To do>
Each line from the one containing "received a total" through the last line of the entries below is to be transcribed exactly. Nothing else belongs in the reply.

Task material>
┄┄┄┄┄┄┄┄┄┄┄┄┄┄┄┄┄┄┄┄
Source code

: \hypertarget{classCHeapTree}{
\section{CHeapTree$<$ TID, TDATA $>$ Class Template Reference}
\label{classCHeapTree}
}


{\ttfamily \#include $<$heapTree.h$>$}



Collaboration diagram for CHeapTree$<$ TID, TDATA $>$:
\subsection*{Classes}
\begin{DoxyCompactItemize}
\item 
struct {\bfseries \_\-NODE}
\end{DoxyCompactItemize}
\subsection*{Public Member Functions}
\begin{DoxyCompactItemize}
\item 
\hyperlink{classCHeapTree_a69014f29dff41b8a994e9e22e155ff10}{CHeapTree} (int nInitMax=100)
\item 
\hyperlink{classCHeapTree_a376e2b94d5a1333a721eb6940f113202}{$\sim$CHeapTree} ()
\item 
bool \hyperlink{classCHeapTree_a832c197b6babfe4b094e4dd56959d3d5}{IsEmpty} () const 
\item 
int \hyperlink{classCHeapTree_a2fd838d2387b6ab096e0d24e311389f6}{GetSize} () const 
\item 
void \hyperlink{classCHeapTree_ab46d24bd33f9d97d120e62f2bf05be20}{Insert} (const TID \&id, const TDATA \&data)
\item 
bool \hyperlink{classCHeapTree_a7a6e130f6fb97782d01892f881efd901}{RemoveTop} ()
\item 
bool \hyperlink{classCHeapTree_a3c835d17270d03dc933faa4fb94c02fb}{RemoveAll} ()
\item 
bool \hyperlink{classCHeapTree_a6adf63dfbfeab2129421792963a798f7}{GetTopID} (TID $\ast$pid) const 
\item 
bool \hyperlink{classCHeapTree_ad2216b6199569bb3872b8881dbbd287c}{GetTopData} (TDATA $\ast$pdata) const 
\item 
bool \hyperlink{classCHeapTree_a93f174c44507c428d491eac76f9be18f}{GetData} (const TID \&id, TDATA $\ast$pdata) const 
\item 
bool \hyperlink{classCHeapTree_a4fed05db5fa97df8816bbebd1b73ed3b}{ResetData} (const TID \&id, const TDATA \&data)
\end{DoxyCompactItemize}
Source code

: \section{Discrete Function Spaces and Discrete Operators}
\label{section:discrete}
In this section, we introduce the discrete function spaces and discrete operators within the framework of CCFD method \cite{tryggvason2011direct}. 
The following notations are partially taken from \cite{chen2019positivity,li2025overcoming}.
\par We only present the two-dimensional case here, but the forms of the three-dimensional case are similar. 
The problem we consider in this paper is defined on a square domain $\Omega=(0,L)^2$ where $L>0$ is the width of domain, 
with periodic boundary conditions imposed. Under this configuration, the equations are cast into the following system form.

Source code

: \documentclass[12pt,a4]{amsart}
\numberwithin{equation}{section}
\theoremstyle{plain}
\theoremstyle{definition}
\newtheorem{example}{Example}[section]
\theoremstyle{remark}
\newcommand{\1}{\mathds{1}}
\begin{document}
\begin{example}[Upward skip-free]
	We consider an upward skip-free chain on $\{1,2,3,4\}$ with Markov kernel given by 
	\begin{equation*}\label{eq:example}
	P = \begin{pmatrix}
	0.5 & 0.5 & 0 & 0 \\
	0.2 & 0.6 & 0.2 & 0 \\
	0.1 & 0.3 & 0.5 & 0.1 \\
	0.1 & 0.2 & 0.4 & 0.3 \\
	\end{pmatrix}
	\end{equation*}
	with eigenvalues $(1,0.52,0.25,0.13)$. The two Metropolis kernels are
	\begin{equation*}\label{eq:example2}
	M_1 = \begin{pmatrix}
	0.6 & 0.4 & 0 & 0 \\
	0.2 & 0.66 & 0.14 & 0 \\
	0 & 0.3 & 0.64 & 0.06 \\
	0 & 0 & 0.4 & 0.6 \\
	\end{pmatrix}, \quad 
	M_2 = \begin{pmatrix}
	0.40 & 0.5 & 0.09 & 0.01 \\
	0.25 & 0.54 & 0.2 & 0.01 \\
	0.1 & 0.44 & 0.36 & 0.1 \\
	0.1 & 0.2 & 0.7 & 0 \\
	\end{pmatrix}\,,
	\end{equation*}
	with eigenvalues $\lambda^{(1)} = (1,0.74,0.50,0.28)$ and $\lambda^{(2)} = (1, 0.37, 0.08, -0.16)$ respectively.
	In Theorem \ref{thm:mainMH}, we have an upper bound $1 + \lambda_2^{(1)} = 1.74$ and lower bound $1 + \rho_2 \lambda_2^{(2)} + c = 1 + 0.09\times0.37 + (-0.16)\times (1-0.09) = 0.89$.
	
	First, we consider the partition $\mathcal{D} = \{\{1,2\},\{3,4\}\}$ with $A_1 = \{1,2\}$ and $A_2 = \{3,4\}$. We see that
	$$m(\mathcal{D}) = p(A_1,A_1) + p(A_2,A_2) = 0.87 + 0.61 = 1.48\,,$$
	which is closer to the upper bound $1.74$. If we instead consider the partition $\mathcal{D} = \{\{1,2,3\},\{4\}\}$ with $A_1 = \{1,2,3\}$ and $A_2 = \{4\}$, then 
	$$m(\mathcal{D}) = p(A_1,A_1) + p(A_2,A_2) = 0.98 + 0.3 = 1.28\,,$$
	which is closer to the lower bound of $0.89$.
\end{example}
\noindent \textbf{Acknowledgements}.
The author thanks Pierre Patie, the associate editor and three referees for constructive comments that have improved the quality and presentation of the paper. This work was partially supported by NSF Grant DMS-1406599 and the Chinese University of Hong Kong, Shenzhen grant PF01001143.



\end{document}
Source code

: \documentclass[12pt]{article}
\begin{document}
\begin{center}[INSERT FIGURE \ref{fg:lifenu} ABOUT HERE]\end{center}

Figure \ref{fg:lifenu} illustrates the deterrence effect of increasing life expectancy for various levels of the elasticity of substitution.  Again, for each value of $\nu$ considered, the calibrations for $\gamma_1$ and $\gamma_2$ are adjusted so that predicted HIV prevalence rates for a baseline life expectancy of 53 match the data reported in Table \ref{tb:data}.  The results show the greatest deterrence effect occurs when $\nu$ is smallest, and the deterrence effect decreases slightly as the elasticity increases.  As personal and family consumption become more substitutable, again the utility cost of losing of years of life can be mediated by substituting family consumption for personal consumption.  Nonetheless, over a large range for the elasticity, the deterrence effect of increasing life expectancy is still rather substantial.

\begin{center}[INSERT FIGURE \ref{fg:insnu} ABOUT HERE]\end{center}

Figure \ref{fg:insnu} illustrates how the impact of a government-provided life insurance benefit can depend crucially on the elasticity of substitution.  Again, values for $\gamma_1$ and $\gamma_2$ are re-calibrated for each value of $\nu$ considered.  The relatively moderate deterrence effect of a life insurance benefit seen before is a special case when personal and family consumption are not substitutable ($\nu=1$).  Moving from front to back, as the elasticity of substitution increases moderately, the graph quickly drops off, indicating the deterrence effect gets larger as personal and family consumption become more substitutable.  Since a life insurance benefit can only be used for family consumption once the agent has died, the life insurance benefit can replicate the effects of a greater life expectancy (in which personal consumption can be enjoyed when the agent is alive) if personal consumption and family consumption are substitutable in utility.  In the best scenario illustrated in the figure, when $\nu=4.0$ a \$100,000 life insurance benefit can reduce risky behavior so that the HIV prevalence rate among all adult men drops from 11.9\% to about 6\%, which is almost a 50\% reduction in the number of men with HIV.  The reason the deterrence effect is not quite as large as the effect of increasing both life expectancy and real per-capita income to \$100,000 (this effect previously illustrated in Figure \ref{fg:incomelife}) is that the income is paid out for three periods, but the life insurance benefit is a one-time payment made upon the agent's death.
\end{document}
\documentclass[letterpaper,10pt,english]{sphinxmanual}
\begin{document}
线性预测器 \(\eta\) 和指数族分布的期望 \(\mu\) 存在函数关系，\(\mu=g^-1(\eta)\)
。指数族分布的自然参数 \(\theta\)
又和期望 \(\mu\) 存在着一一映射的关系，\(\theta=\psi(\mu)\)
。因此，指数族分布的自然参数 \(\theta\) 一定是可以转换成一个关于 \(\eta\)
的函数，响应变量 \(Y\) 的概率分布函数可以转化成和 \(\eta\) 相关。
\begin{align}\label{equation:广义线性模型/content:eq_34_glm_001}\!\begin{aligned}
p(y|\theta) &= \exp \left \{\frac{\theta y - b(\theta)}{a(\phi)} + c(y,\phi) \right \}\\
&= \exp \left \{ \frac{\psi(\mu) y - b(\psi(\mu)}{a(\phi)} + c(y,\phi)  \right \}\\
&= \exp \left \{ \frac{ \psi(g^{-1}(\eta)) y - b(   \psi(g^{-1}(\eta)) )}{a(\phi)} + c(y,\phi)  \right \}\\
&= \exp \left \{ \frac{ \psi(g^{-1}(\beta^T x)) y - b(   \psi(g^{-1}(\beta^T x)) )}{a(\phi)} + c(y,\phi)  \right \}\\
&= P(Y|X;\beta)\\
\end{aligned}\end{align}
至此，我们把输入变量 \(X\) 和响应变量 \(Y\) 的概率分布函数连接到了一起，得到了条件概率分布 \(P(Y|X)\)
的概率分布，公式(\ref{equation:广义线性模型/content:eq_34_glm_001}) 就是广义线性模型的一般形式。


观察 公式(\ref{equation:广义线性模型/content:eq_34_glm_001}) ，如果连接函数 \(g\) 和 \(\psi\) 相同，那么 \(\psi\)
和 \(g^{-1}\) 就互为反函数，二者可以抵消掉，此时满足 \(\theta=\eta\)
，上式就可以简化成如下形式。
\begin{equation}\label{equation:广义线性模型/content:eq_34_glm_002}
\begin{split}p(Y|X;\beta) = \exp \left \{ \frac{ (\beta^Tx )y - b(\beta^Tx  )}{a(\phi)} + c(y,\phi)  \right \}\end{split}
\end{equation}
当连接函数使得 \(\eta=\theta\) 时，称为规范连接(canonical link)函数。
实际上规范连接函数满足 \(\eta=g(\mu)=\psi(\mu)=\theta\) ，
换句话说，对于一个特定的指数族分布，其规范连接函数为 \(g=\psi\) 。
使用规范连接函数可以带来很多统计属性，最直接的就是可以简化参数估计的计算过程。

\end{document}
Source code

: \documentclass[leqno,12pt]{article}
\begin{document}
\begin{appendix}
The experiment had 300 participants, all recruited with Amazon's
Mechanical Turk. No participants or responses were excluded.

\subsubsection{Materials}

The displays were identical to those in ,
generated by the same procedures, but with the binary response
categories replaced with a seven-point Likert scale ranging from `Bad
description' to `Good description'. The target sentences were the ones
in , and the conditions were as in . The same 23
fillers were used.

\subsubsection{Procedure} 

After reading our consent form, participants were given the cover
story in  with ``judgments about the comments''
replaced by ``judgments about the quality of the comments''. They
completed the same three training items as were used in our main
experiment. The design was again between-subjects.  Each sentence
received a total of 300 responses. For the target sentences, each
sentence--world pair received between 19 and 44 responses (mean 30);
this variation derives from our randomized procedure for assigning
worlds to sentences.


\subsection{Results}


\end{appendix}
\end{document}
┄┄┄┄┄┄┄┄┄┄┄┄┄┄┄┄┄┄┄┄
Your response>
received a total of 300 responses. For the target sentences, each
sentence--world pair received between 19 and 44 responses (mean 30);
this variation derives from our randomized procedure for assigning
worlds to sentences.


\subsection{Results}


\end{appendix}
\end{document}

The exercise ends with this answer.